Global Defense for Sega Master System is a port of one of their classic arcade titles, SDI, which is included in the Japanese PS2 Sega Ages 2500 series accompanying Quartet (God, I love Quartet... but that's not what I'm here to go on aboit today). It is a combination of a horizontal shooter and Missile Command, where you control both your defensive satellite's movement and a cursor, dodging with one while shooting down bases and missiles with the other.
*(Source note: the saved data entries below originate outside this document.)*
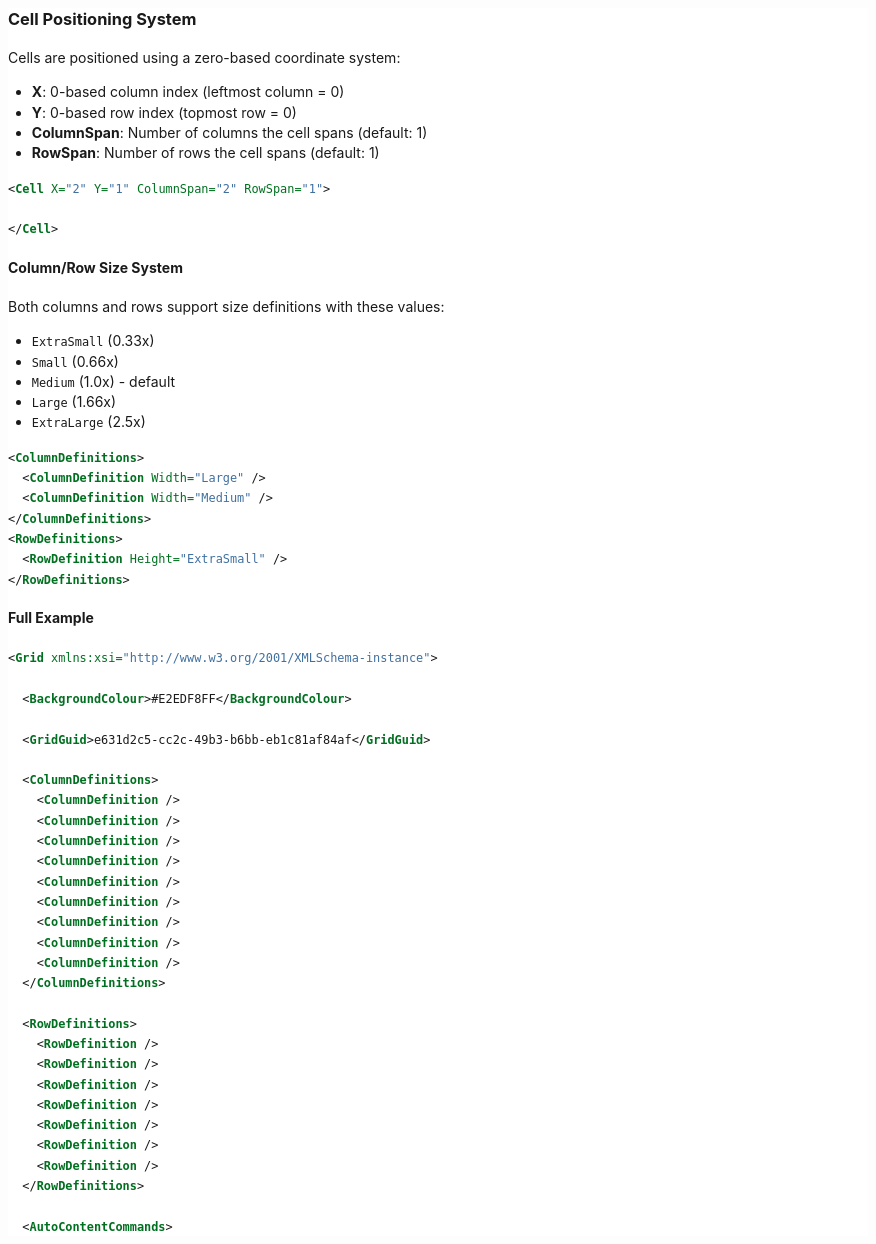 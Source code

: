 
### Cell Positioning System

Cells are positioned using a zero-based coordinate system:
- **X**: 0-based column index (leftmost column = 0)
- **Y**: 0-based row index (topmost row = 0)
- **ColumnSpan**: Number of columns the cell spans (default: 1)
- **RowSpan**: Number of rows the cell spans (default: 1)

```xml
<Cell X="2" Y="1" ColumnSpan="2" RowSpan="1">
  
</Cell>
```

#### Column/Row Size System

Both columns and rows support size definitions with these values:
- `ExtraSmall` (0.33x)
- `Small` (0.66x) 
- `Medium` (1.0x) - default
- `Large` (1.66x)
- `ExtraLarge` (2.5x)

```xml
<ColumnDefinitions>
  <ColumnDefinition Width="Large" />
  <ColumnDefinition Width="Medium" />
</ColumnDefinitions>
<RowDefinitions>
  <RowDefinition Height="ExtraSmall" />
</RowDefinitions>
```


#### Full Example 

```xml
<Grid xmlns:xsi="http://www.w3.org/2001/XMLSchema-instance">
  
  <BackgroundColour>#E2EDF8FF</BackgroundColour>
  
  <GridGuid>e631d2c5-cc2c-49b3-b6bb-eb1c81af84af</GridGuid>
  
  <ColumnDefinitions>
    <ColumnDefinition />
    <ColumnDefinition />
    <ColumnDefinition />
    <ColumnDefinition />
    <ColumnDefinition />
    <ColumnDefinition />
    <ColumnDefinition />
    <ColumnDefinition />
    <ColumnDefinition />
  </ColumnDefinitions>
  
  <RowDefinitions>
    <RowDefinition />
    <RowDefinition />
    <RowDefinition />
    <RowDefinition />
    <RowDefinition />
    <RowDefinition />
    <RowDefinition />
  </RowDefinitions>
  
  <AutoContentCommands>
``` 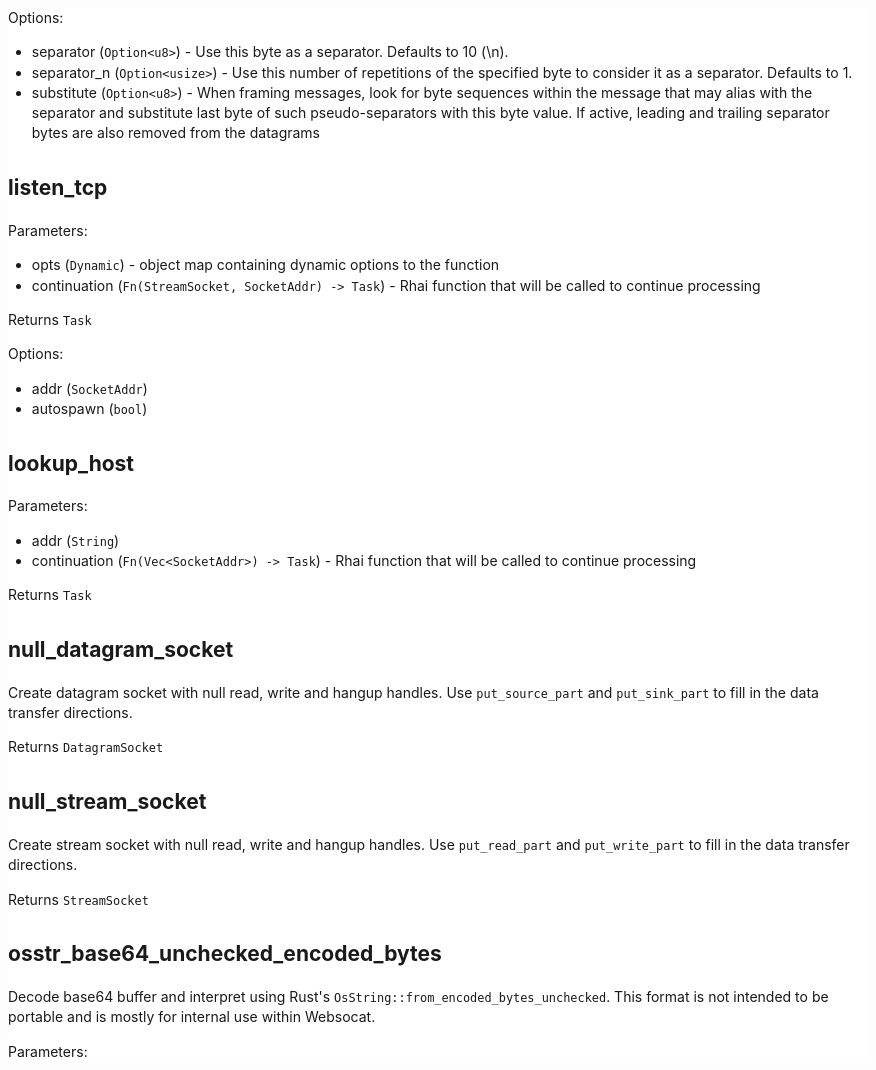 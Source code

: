 Options:

* separator (`Option<u8>`) - Use this byte as a separator. Defaults to 10 (\n).
* separator_n (`Option<usize>`) - Use this number of repetitions of the specified byte to consider it as a separator. Defaults to 1.
* substitute (`Option<u8>`) - When framing messages, look for byte sequences within the message that may alias with the separator and substitute last byte of such pseudo-separators with this byte value.  If active, leading and trailing separator bytes are also removed from the datagrams

## listen_tcp

Parameters:

* opts (`Dynamic`) - object map containing dynamic options to the function
* continuation (`Fn(StreamSocket, SocketAddr) -> Task`) - Rhai function that will be called to continue processing

Returns `Task`

Options:

* addr (`SocketAddr`)
* autospawn (`bool`)

## lookup_host

Parameters:

* addr (`String`)
* continuation (`Fn(Vec<SocketAddr>) -> Task`) - Rhai function that will be called to continue processing

Returns `Task`

## null_datagram_socket

Create datagram socket with null read, write and hangup handles.
Use `put_source_part` and `put_sink_part` to fill in the data transfer directions.

Returns `DatagramSocket`

## null_stream_socket

Create stream socket with null read, write and hangup handles.
Use `put_read_part` and `put_write_part` to fill in the data transfer directions.

Returns `StreamSocket`

## osstr_base64_unchecked_encoded_bytes

Decode base64 buffer and interpret using Rust's `OsString::from_encoded_bytes_unchecked`.
This format is not intended to be portable and is mostly for internal use within Websocat.

Parameters:
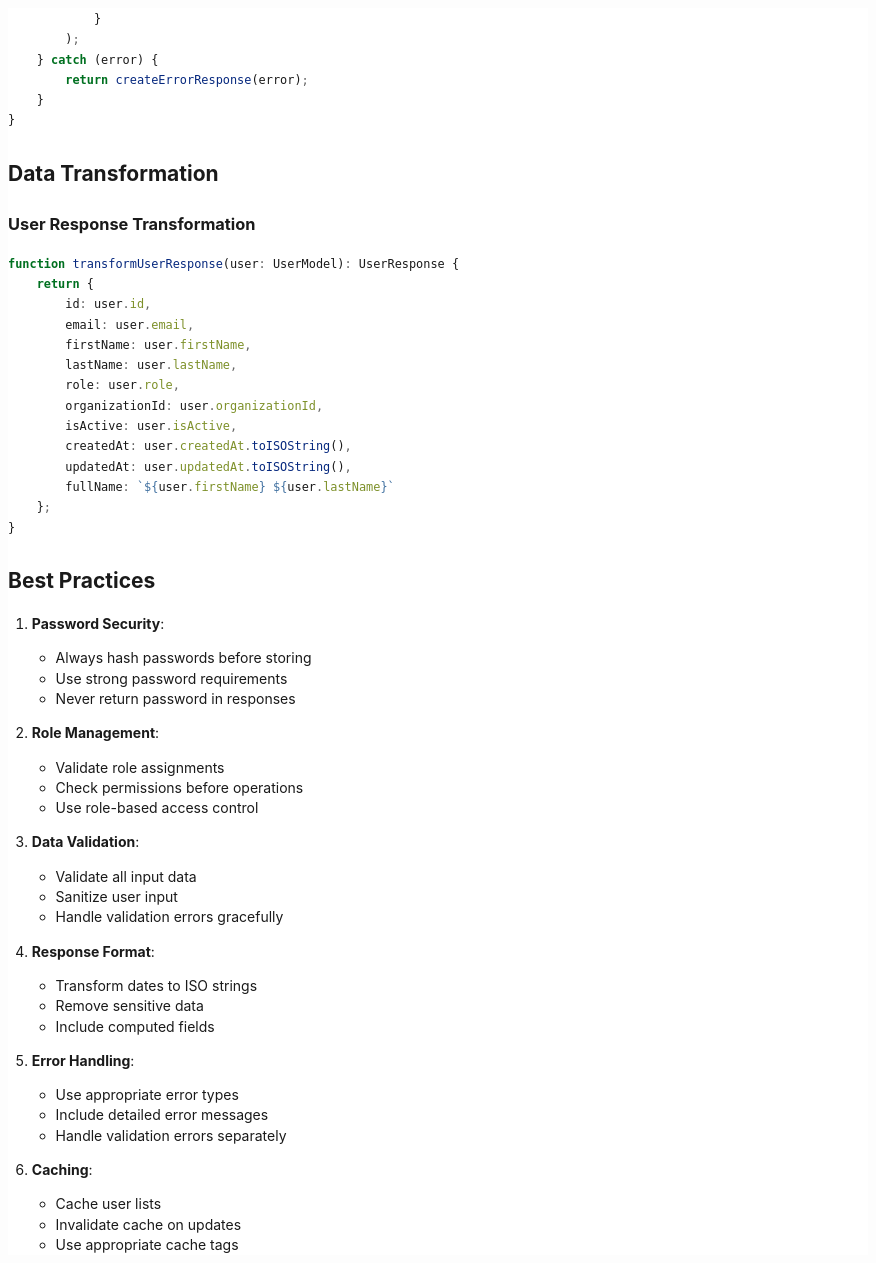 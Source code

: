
 ```typescript
            }
        );
    } catch (error) {
        return createErrorResponse(error);
    }
}
```

## Data Transformation

### User Response Transformation

```typescript
function transformUserResponse(user: UserModel): UserResponse {
    return {
        id: user.id,
        email: user.email,
        firstName: user.firstName,
        lastName: user.lastName,
        role: user.role,
        organizationId: user.organizationId,
        isActive: user.isActive,
        createdAt: user.createdAt.toISOString(),
        updatedAt: user.updatedAt.toISOString(),
        fullName: `${user.firstName} ${user.lastName}`
    };
}
```

## Best Practices

1. **Password Security**:
   - Always hash passwords before storing
   - Use strong password requirements
   - Never return password in responses

2. **Role Management**:
   - Validate role assignments
   - Check permissions before operations
   - Use role-based access control

3. **Data Validation**:
   - Validate all input data
   - Sanitize user input
   - Handle validation errors gracefully

4. **Response Format**:
   - Transform dates to ISO strings
   - Remove sensitive data
   - Include computed fields

5. **Error Handling**:
   - Use appropriate error types
   - Include detailed error messages
   - Handle validation errors separately

6. **Caching**:
   - Cache user lists
   - Invalidate cache on updates
   - Use appropriate cache tags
Each stage is split into an offensive half, during which you orbit the planet/area you are defending, attempting to destroy all of the enemy firepower before it exits the screen. Kill 100%, and you move on to the next offensive stage. Let anything by, though, and it's off to the defensive half. These are played almost purely like Missile Command, and you must prevent missiles from touching ground. Too many missiles pass, you die, and it's game over, regardless of your number of lives left.
Global Defense is tough. You have a fire button and a move button. Normally, the D-pad just moves your cursor, but holding the move button allows you to move your satellite instead. On PS2, you use twin stick control to move both simultaneously, and it also supports USB mouse control for the cursor, which really helps as things get crazy. The Sega Direct version came with a sweet mouse, of which Koa Zo was nice enough to post a picture here:
http://forum.digitpress.com/forum/sh...=1#post2026828
Apparently the arcade used a trackball for similar effect, but I personally haven't had the pleasure of playing on a real cabinet.
The graphics are nice, with beautiful planetscapes and stars worth defending and well-drawn sprites. The music is solid, and even better on PS2... (plus that version comes with Quar... nevermind). It is pretty tough, but more in the classic arcade sense as opposed to being unfair.
Played this one? Had a chance to play it on a real cabinet? PS2?